Perché “L’obiettivo della macchina è puntato verso l’esterno ma l’immagine prende forma dentro di sé per cui non si fotografa quel che sta fuori ma quanto si ha in animo”. Ed è esattamente quel che si fa quando si scrive, si tira fuori quanto si ha in animo e si prova a farlo nel modo più preciso ed onesto possibile, cercando di mettere a fuoco il soggetto con la stessa accuratezza del fotografo che gira la ghiera dell’obiettivo. In questo libro allora, i due autori riescono nell’impresa di consegnarci qualcosa di fluido, qualcosa che alla fine pare quasi un prodotto naturale, a cui potremmo persino abituarci.

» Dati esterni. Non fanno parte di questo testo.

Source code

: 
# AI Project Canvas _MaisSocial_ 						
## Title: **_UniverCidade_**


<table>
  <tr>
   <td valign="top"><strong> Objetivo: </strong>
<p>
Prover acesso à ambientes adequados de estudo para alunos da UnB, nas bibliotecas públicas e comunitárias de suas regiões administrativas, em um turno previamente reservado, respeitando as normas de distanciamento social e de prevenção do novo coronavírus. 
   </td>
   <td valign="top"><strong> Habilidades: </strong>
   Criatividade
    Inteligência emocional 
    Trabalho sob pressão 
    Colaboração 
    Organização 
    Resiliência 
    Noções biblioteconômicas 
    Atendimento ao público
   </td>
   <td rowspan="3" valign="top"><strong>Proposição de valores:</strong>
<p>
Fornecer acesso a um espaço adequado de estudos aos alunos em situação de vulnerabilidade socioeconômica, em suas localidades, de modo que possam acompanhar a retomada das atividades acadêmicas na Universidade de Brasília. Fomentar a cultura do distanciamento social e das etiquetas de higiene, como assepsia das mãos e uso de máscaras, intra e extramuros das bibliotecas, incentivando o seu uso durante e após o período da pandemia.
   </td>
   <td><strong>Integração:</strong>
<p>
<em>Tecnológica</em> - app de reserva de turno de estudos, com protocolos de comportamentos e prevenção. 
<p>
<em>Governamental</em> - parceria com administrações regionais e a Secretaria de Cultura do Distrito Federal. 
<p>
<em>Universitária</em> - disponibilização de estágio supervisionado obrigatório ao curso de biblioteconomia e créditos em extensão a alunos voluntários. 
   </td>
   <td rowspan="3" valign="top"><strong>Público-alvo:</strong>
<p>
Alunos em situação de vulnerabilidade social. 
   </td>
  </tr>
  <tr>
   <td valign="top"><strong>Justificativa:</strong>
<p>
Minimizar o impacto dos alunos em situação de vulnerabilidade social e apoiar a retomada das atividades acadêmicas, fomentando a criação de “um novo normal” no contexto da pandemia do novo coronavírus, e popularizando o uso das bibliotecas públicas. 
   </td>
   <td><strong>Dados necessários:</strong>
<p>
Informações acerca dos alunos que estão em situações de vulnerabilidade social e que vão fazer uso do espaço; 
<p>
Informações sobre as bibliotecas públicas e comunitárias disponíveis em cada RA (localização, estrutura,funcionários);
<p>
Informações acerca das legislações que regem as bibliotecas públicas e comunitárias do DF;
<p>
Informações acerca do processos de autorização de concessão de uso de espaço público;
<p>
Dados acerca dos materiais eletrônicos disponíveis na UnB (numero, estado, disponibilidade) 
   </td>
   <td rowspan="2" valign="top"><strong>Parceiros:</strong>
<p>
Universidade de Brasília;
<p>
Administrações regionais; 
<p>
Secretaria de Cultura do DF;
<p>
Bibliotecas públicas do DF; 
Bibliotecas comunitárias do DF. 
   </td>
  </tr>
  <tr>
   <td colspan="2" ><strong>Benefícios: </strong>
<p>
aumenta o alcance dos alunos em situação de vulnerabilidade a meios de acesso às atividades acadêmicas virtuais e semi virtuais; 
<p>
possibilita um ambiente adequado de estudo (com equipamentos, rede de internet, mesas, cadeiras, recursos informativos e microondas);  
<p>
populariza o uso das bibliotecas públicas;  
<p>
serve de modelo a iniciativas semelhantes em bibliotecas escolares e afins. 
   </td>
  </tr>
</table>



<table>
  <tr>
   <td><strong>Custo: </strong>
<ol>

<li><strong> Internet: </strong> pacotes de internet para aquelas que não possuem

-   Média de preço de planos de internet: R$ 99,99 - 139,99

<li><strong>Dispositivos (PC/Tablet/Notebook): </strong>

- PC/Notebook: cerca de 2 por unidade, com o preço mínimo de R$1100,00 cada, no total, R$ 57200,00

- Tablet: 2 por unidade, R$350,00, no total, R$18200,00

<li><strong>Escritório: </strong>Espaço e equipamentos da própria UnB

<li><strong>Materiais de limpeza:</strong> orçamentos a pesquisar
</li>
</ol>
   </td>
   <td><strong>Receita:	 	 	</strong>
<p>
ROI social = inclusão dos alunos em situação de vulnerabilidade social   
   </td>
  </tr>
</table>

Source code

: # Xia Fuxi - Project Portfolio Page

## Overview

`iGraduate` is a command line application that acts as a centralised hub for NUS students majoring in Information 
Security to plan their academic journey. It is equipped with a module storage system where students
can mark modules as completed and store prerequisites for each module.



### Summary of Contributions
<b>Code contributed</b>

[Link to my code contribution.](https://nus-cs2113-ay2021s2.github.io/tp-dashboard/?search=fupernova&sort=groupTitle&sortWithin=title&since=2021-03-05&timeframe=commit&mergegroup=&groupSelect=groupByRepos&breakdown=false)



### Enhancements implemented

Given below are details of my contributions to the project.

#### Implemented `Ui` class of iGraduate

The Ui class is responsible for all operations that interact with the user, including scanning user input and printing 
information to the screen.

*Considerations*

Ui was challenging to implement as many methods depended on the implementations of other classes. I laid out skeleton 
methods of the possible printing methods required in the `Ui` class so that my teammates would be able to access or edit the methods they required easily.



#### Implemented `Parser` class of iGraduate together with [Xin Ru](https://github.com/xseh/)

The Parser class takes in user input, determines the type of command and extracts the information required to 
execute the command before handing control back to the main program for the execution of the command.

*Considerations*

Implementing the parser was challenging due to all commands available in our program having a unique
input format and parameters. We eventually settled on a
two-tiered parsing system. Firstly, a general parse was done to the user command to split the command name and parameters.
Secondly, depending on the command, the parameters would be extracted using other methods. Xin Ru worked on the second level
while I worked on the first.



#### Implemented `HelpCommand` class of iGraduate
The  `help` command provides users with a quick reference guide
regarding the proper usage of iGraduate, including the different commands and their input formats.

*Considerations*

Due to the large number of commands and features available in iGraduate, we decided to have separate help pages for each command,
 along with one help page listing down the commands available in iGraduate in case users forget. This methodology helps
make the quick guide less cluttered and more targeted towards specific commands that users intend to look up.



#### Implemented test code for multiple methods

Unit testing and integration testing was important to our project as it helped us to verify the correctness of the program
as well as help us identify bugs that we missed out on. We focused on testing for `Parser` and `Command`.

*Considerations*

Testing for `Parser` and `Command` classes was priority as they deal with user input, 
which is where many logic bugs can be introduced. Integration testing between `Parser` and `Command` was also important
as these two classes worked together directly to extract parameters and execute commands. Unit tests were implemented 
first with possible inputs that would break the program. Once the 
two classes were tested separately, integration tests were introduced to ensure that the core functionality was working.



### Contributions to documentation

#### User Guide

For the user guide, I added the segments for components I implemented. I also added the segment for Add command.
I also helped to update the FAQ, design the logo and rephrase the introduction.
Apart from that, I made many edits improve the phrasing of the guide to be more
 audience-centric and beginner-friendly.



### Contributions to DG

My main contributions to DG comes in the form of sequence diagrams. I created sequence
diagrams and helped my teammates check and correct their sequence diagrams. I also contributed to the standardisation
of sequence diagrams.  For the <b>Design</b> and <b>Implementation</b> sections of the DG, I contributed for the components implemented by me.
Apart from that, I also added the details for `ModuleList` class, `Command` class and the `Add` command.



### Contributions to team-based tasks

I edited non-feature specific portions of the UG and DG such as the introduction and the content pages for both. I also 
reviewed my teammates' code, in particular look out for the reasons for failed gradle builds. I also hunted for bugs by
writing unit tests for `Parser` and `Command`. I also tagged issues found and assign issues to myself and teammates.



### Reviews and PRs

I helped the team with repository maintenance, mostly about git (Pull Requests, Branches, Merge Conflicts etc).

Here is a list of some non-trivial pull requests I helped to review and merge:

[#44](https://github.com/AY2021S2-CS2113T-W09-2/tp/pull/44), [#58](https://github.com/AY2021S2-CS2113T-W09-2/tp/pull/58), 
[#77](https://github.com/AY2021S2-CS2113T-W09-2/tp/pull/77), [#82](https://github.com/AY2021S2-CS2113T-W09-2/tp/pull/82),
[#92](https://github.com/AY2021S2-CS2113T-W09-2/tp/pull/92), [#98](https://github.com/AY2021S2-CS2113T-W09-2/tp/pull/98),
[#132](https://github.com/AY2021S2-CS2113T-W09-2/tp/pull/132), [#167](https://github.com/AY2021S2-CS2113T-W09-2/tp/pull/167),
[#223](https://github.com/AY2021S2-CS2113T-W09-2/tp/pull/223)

È insomma come se leggendo queste righe e osservando queste istantanee ci si immergesse in un unicum autentico, e sincero, quasi come se i due fossero una persona sola. “…C’era bisogno che il rullino fosse transitato attraverso il liquido per tirar fuori l’immagine. La scrittura è quel liquido impressionabile che fa emergere le immagini nascoste dentro la narrazione che chi scrive si srotola prima in cuor suo” si dice in queste pagine, ed è proprio il prodigio a cui si assiste qui, dove scrittura e fotografia si fondono in uno strumento solo, dove le istantanee raccontano storie e i racconti evocano immagini. Questo libro è quindi un viaggio nella mente dello scrittore, attraverso racconti, ricordi, pensieri eruditi, aneddoti ed elzeviri. Ma è anche un viaggio tra le immagini oniriche del fotografo, mai eccessive, sempre misurate e intonate, che accompagnano la lettura così come la lettura accompagna loro. Immagini – tanto quelle visive quanto quelle letterarie – che a volte, vale la pena notarlo, sorprendono per la capacità di caricarsi di ironia, di potenza e di mistero e che per tutte queste ragioni sanno farti tornare in mente gli scatti di un grande maestro come Mario Giacomelli.